(Dataset entries)
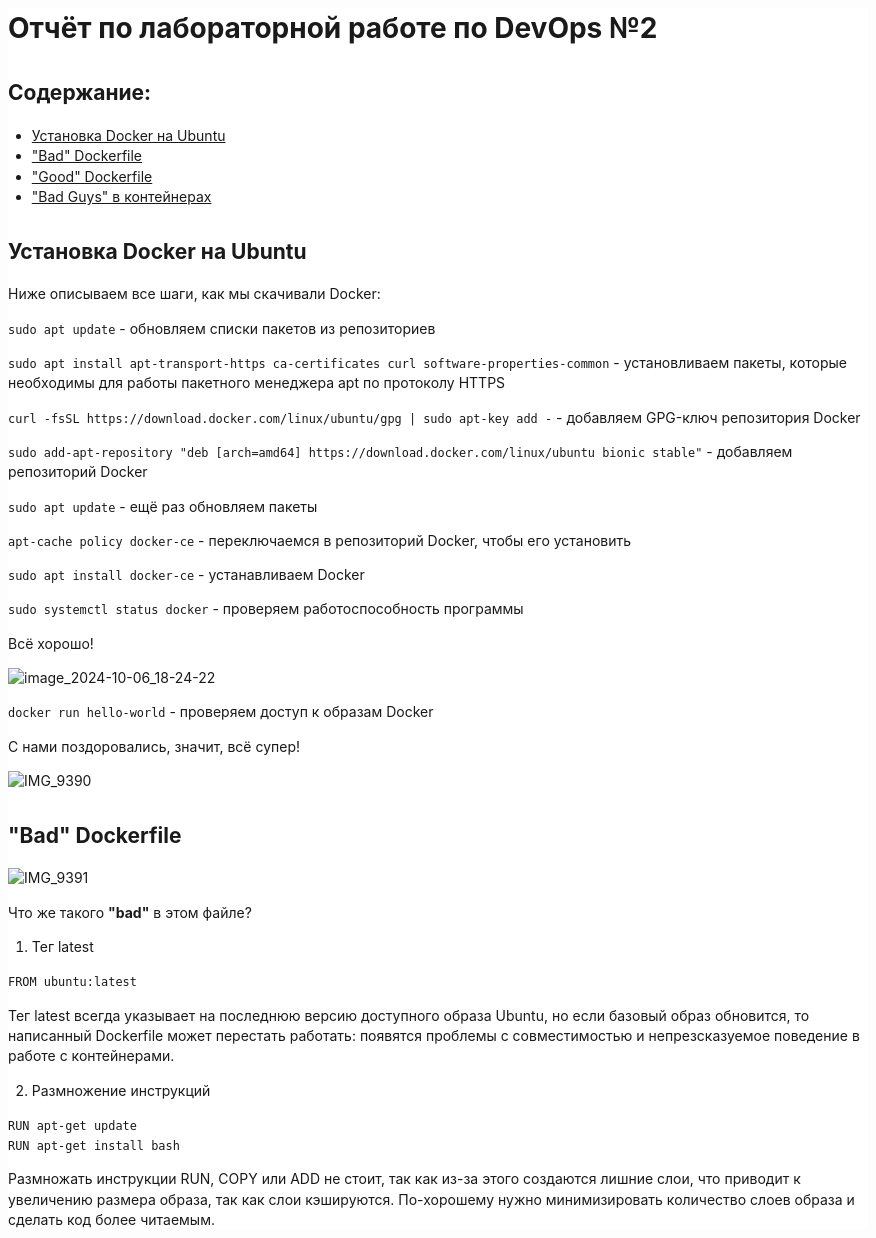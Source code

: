 # Отчёт по лабораторной работе по DevOps №2
## Содержание:
- [Установка Docker на Ubuntu](#установка-docker-на-ubuntu)
- ["Bad" Dockerfile](#bad-dockerfile)
- ["Good" Dockerfile](#good-dockerfile)
- ["Bad Guys" в контейнерах](#bad-guys-в-контейнерах)

## Установка Docker на Ubuntu
Ниже описываем все шаги, как мы скачивали Docker:

`sudo apt update` - обновляем списки пакетов из репозиториев

`sudo apt install apt-transport-https ca-certificates curl software-properties-common` - установливаем пакеты, которые необходимы для работы пакетного менеджера apt по протоколу HTTPS

`curl -fsSL https://download.docker.com/linux/ubuntu/gpg | sudo apt-key add -` - добавляем GPG-ключ репозитория Docker

`sudo add-apt-repository "deb [arch=amd64] https://download.docker.com/linux/ubuntu bionic stable"` - добавляем репозиторий Docker

`sudo apt update` - ещё раз обновляем пакеты

`apt-cache policy docker-ce` - переключаемся в репозиторий Docker, чтобы его установить

`sudo apt install docker-ce` - устанавливаем Docker

`sudo systemctl status docker` - проверяем работоспособность программы

Всё хорошо!

![image_2024-10-06_18-24-22](https://github.com/user-attachments/assets/0efa1b27-76cd-4ab5-8255-02d8abf6e7c2)

`docker run hello-world` - проверяем доступ к образам Docker

С нами поздоровались, значит, всё супер!

![IMG_9390](https://github.com/user-attachments/assets/fe63c78f-46fc-4794-a7cb-63527827c2e1)

## "Bad" Dockerfile
![IMG_9391](https://github.com/user-attachments/assets/6c452e40-1917-4160-ab08-4c5d511bdea9)

Что же такого **"bad"** в этом файле?

1. Тег latest
```
FROM ubuntu:latest
```   
Тег latest всегда указывает на последнюю версию доступного образа Ubuntu, но если базовый образ обновится, то написанный Dockerfile может перестать работать: появятся проблемы с совместимостью и непрезсказуемое поведение в работе с контейнерами.
   
2. Размножение инструкций
```
RUN apt-get update
RUN apt-get install bash
```
Размножать инструкции RUN, COPY или ADD не стоит, так как из-за этого создаются лишние слои, что приводит к увеличению размера образа, так как слои кэшируются. По-хорошему нужно минимизировать количество слоев образа и сделать код более читаемым.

(Try it)
From the first line of the entries above down to the line holding "пакетов из репозиториев", quote each line exactly and nothing else, skipping pictures.

(Exercise result)
Source code

: # Отчёт по лабораторной работе по DevOps №2
## Содержание:
- [Установка Docker на Ubuntu](#установка-docker-на-ubuntu)
- ["Bad" Dockerfile](#bad-dockerfile)
- ["Good" Dockerfile](#good-dockerfile)
- ["Bad Guys" в контейнерах](#bad-guys-в-контейнерах)

## Установка Docker на Ubuntu
Ниже описываем все шаги, как мы скачивали Docker:

`sudo apt update` - обновляем списки пакетов из репозиториев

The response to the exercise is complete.